It seemed simple enough – OpenOffice would connect to the database via JDBC, with the JDBC URL and driver class..trouble was, no matter what I did, the driver class would not be recognised!

After endlessly searching on the web for a solution, I realised the piece of the puzzle I was missing – the version of the hsqldb jar file. The version 2.0.0 jar appears to be incompatible with OpenOffice 3.3 – Reverting back to solves the problem, and the JDBC driver class is recognised.

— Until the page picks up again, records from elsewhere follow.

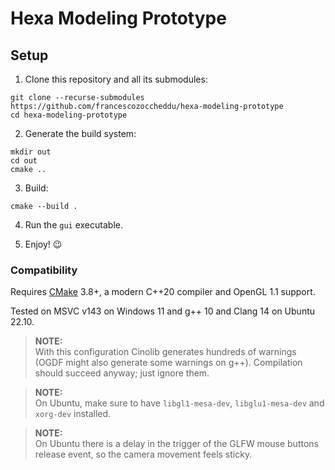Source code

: # Hexa Modeling Prototype

## Setup

1. Clone this repository and all its submodules:

```Shell
git clone --recurse-submodules https://github.com/francescozoccheddu/hexa-modeling-prototype
cd hexa-modeling-prototype
```

2. Generate the build system:

```Shell
mkdir out
cd out
cmake ..
```

3. Build:

```Shell
cmake --build .
```

4. Run the `gui` executable.

5. Enjoy! 😉

### Compatibility

Requires [CMake](https://cmake.org/) 3.8+, a modern C++20 compiler and OpenGL 1.1 support.

Tested on MSVC v143 on Windows 11 and g++ 10 and Clang 14 on Ubuntu 22.10. 

> **NOTE:**  
> With this configuration Cinolib generates hundreds of warnings (OGDF might also generate some warnings on g++). Compilation should succeed anyway; just ignore them.

> **NOTE:**  
> On Ubuntu, make sure to have `libgl1-mesa-dev`, `libglu1-mesa-dev` and `xorg-dev` installed.

> **NOTE:**  
> On Ubuntu there is a delay in the trigger of the GLFW mouse buttons release event, so the camera movement feels sticky.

So I’ll publish the process in full here, just in case anyone else runs into the same problem!


  • OpenOffice 3.3.0 (The latest stable at the time of writing)
  • hsqldb-
  • An existing hsql database (created using hsqldb jars)

OpenOffice Configuration

Despite OpenOffice using hsqldb for it’s internal databases, the driver is not natively available for JDBC.

Under Preferences > > Java, ensure that a JRE is registered. Open up the classpath dialog, and add an archive entry for the hsqldb jar

OpenOffice Java Config

OpenOffice Java and Classpath Configuration

This is basically where I had been running into trouble. My application originally used hsqldb version 2.0.0 with Hibernate. Despite the driver class being the same (org.hsqldb.jdbcDriver), it seems OpenOffice would not recognise this version of hsqldb.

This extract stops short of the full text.